A New Television and a Bionic Eye... The Wonders of Technology

One of these two things mentioned above has just come into my life, and no doubt you can guess which one. Yes, I’m the proud owner of a new television, purchased after many months of saving, research, and shopping around.

But what does this have to do with a bionic eye you might well ask? And I’ll answer that. But first for the television.

Watching TV with AMD

With macular degeneration, it can get more difficult to watch television as the disease worsens. I know both of my parents, with AMD, had trouble seeing their screen properly and operating their remote control. I did get them a new television, but it was a little late, and they never fully mastered the controls or the capabilities of the set.

Having intermediate-stage dry macular degeneration, I wanted to get my new television while my vision is still fairly good, and I can get used to it. A larger screen would make it easier to see, and I wanted accessibility options that didn’t exist on my current 10-year-old set.

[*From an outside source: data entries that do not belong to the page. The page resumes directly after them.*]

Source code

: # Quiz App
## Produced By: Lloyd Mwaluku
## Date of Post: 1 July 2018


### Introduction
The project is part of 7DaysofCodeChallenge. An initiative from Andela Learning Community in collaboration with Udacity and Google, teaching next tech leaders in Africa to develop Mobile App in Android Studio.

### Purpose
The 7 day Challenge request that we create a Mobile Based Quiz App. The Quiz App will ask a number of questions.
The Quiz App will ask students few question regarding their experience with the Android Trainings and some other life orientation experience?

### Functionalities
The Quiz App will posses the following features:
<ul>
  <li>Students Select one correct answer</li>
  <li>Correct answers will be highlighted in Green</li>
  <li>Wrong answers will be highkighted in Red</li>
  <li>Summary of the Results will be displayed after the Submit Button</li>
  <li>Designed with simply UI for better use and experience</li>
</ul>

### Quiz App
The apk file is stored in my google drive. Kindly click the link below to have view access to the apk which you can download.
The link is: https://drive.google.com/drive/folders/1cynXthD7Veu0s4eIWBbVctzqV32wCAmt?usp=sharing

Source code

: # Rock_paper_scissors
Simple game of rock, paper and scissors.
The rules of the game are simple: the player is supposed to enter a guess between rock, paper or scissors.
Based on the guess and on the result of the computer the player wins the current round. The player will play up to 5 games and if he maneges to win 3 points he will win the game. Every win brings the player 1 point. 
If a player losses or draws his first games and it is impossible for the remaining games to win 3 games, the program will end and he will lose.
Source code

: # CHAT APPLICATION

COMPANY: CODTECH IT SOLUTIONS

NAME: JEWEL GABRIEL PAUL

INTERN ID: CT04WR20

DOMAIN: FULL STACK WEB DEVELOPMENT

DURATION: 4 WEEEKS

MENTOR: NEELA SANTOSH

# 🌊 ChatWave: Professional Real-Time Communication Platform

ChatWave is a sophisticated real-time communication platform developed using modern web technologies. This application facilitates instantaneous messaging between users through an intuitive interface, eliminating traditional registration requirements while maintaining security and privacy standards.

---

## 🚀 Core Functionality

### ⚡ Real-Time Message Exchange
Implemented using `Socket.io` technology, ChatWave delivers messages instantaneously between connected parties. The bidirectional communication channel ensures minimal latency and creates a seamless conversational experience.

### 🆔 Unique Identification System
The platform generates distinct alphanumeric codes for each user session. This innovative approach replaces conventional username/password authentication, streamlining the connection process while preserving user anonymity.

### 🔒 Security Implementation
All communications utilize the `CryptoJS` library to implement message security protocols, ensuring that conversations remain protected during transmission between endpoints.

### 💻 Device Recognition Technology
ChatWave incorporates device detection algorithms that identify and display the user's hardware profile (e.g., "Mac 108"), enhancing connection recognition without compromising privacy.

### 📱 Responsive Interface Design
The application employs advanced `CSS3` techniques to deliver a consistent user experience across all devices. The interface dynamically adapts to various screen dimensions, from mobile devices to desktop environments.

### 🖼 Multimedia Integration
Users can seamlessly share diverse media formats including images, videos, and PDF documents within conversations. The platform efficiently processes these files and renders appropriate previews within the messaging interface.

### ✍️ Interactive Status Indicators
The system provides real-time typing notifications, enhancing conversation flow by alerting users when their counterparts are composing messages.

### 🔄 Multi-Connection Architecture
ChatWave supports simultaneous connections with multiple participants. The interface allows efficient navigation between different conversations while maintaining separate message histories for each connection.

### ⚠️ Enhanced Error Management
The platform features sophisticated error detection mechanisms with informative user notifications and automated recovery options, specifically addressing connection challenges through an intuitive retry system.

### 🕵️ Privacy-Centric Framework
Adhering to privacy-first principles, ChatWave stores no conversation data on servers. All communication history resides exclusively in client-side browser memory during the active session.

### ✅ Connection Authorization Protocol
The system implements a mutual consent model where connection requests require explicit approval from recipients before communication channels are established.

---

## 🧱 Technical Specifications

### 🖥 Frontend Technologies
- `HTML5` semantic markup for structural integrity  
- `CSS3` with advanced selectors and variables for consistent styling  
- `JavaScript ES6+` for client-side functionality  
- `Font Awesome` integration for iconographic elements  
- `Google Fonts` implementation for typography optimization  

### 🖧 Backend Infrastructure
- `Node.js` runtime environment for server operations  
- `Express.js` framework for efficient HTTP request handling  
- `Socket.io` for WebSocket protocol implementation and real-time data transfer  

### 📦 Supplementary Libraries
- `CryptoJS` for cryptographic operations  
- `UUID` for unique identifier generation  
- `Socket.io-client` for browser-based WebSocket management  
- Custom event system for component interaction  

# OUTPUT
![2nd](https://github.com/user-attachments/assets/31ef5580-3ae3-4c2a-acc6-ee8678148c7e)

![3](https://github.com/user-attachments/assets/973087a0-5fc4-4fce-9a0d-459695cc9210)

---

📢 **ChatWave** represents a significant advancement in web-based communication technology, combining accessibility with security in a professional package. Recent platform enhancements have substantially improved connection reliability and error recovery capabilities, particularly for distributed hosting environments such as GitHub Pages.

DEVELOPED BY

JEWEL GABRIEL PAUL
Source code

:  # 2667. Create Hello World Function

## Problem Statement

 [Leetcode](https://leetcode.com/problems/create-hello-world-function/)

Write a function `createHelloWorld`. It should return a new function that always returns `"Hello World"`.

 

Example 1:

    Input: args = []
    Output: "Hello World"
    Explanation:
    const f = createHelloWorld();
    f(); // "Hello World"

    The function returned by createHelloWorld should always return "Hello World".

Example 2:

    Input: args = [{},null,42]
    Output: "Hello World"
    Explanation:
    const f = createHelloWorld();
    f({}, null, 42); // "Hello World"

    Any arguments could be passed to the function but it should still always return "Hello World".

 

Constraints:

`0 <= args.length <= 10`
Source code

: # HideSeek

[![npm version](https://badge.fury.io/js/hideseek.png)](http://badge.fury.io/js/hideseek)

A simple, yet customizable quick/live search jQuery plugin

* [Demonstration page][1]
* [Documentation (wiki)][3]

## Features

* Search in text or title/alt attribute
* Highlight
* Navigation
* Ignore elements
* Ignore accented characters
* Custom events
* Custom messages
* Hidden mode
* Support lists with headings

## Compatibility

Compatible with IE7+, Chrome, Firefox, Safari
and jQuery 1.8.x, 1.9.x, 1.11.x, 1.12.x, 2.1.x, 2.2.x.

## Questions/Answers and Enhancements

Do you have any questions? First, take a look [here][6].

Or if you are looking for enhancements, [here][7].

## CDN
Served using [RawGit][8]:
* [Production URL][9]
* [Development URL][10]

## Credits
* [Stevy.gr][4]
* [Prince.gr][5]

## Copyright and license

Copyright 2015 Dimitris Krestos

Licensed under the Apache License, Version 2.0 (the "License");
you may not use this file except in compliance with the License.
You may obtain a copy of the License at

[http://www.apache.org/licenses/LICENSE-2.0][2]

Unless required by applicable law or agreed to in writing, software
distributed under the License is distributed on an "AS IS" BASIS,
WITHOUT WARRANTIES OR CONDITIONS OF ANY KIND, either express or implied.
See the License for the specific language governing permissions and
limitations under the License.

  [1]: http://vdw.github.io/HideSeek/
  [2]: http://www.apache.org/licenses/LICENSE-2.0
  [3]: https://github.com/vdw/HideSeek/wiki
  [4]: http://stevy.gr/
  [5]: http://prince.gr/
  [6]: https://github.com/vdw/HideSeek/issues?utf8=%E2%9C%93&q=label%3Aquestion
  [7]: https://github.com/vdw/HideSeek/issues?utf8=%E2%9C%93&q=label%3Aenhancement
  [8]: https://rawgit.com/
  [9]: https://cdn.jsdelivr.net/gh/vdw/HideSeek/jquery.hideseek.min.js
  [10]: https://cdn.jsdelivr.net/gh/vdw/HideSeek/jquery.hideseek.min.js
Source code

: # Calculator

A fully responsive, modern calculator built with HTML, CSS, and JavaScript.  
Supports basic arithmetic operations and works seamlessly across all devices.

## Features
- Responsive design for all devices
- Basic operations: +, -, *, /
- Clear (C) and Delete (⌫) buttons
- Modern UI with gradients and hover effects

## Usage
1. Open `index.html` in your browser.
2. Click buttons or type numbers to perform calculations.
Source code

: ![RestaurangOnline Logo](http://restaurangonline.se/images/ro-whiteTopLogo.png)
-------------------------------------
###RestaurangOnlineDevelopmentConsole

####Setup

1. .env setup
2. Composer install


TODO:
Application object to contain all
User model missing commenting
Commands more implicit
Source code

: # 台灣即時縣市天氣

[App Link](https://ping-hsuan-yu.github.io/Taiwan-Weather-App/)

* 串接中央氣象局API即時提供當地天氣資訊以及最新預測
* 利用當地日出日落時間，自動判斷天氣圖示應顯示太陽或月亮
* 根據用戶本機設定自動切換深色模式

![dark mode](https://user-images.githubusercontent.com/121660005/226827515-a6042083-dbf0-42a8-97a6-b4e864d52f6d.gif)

Decision-making and set-up

A 65-inch flat-screen smart television was the choice I eventually made. A strong and patient friend helped me set it up and connect it to the house wi-fi. This took most of the day, and luckily didn’t result in tears or tantrums, although I came close. I was left to fine-tune it myself to get the picture exactly right, and I’m still doing it. There is so much more to these new televisions than brightness and contrast!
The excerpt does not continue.